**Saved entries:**
§

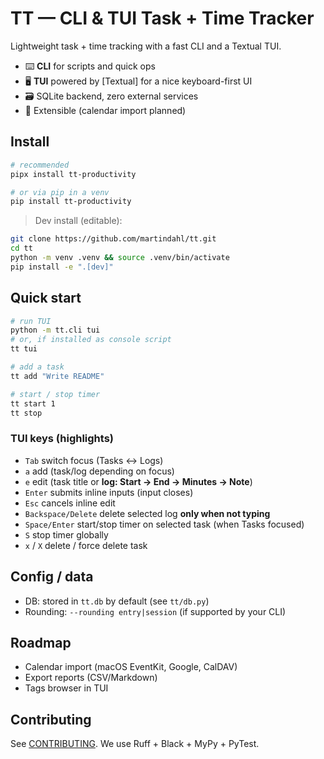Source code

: # TT — CLI & TUI Task + Time Tracker

Lightweight task + time tracking with a fast CLI and a Textual TUI.

- ⌨️ **CLI** for scripts and quick ops
- 🖥️ **TUI** powered by [Textual] for a nice keyboard-first UI
- 🗃️ SQLite backend, zero external services
- 🧩 Extensible (calendar import planned)

## Install

```bash
# recommended
pipx install tt-productivity

# or via pip in a venv
pip install tt-productivity
```

> Dev install (editable):
```bash
git clone https://github.com/martindahl/tt.git
cd tt
python -m venv .venv && source .venv/bin/activate
pip install -e ".[dev]"
```

## Quick start

```bash
# run TUI
python -m tt.cli tui
# or, if installed as console script
tt tui

# add a task
tt add "Write README"

# start / stop timer
tt start 1
tt stop
```

### TUI keys (highlights)

- `Tab` switch focus (Tasks ↔ Logs)
- `a` add (task/log depending on focus)
- `e` edit (task title or **log: Start → End → Minutes → Note**)
- `Enter` submits inline inputs (input closes)
- `Esc` cancels inline edit
- `Backspace/Delete` delete selected log **only when not typing**
- `Space/Enter` start/stop timer on selected task (when Tasks focused)
- `S` stop timer globally
- `x` / `X` delete / force delete task

## Config / data

- DB: stored in `tt.db` by default (see `tt/db.py`)
- Rounding: `--rounding entry|session` (if supported by your CLI)

## Roadmap

- Calendar import (macOS EventKit, Google, CalDAV)
- Export reports (CSV/Markdown)
- Tags browser in TUI

## Contributing

See [CONTRIBUTING](CONTRIBUTING.md). We use Ruff + Black + MyPy + PyTest.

§

**The task:** Take every line from the data that includes the word "import".

**Answer for this exercise:**
- 🧩 Extensible (calendar import planned)
- Calendar import (macOS EventKit, Google, CalDAV)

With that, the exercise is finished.